One of the things spambots often cannot do is run JavaScript. A simple preventative measure, therefore, is to dynamically create a form field via JavaScript that requires some kind of user interaction to pass the server-side validation.

Initially this concept was applied to a simple check box that had the label “Check if you are human.” Spambots would not create nor check the box and the presence of the checkbox field was used to determine if the form was submitted via a human.

More advanced spambots utilize the V8 JavaScript engine and can mimic the loading of the page, where the dynamic field is created. The bot then would use this dynamically created DOM as the source to pull the form element, and the associated field names, to be submitted.
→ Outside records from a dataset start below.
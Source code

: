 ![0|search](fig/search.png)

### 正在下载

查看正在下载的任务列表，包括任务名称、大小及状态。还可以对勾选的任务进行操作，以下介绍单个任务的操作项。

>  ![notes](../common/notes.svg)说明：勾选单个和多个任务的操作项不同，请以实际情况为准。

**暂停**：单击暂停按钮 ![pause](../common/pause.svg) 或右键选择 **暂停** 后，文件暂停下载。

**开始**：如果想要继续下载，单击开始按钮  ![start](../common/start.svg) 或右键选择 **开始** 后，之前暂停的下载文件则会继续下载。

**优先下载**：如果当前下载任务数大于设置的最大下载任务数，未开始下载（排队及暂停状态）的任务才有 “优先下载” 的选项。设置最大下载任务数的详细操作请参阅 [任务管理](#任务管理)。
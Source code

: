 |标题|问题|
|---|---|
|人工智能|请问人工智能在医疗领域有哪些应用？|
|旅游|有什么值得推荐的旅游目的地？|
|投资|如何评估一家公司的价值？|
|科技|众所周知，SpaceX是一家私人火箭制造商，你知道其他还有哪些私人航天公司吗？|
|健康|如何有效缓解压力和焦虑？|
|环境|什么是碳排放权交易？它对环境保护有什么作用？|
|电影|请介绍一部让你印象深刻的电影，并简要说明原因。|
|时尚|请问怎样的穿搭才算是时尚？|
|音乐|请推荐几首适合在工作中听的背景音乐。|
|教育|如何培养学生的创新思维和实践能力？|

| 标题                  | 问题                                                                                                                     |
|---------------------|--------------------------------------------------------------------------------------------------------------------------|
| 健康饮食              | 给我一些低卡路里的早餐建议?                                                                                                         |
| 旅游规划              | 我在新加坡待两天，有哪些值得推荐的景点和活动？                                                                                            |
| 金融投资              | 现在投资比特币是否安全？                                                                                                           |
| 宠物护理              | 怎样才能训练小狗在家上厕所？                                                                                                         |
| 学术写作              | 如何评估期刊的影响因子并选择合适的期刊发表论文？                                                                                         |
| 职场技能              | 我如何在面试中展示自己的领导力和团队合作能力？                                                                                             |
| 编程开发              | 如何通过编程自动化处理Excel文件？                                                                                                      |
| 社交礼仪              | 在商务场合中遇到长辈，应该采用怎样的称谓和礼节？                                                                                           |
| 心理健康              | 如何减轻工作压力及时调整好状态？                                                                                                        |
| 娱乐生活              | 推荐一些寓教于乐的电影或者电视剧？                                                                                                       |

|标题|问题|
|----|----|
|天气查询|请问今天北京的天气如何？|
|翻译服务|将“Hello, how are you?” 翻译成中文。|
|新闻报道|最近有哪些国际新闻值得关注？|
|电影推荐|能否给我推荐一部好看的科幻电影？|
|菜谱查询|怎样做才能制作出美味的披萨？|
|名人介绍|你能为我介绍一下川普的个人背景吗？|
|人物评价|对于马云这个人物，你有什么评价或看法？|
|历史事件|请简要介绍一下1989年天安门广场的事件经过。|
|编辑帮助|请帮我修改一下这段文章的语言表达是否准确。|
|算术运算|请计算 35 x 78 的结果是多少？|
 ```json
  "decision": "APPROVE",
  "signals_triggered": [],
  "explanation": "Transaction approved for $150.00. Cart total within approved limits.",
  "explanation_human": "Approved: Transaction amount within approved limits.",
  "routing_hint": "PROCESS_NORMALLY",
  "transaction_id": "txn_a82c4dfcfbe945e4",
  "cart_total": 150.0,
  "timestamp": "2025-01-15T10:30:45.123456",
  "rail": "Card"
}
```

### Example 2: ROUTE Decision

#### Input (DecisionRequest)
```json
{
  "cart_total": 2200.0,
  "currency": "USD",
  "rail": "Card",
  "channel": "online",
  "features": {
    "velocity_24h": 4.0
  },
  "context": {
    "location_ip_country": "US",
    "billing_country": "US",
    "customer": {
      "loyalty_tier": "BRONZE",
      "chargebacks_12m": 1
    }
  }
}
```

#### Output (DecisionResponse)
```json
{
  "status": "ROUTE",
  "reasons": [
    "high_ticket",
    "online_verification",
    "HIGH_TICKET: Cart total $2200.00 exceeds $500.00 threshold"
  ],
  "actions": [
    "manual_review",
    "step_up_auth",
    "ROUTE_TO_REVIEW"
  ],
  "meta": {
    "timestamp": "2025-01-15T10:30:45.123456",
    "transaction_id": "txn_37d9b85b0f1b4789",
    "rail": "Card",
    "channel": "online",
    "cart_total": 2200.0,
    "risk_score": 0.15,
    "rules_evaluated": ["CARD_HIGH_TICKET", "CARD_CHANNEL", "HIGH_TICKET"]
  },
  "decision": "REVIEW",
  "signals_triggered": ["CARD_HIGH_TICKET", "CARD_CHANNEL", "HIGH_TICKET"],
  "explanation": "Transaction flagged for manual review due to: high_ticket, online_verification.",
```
This level of sophistication is relatively rare in comment-spam bots, but for spambots focused on user account forms (login, password reset and account setup) it is being more common due to the increase value associated bypassing these form’s validation methodologies.

The big caveat with this defense is the 10% or so, of users who have JavaScript disabled will never see the dynamic field and submit the form without the field just like a spambot. An alternative method to JavaScript creating the fields is to use the new HTML5 input field range and have the user move the slider from left to right, or to the center, depending on the instructions in the associated label. This only works for newer browsers, but helps reduce some of that 10%.

Request Based Field Names

Merging the underlying concepts behind honey pot fields, form expirations and dynamic fields creates request based field names. In this situation, every request has a unique set of field names, and the field names are validated against the source of the request. If the field names have been reused, the submission is deemed spam. This requires every submission of the field to be fetched individually, which often isn’t the case in spam bots. The parsing of the HTML requires significant processing power (from a computer or person) and would limit the cost effectiveness of spam, whose value proposition is often based upon volume.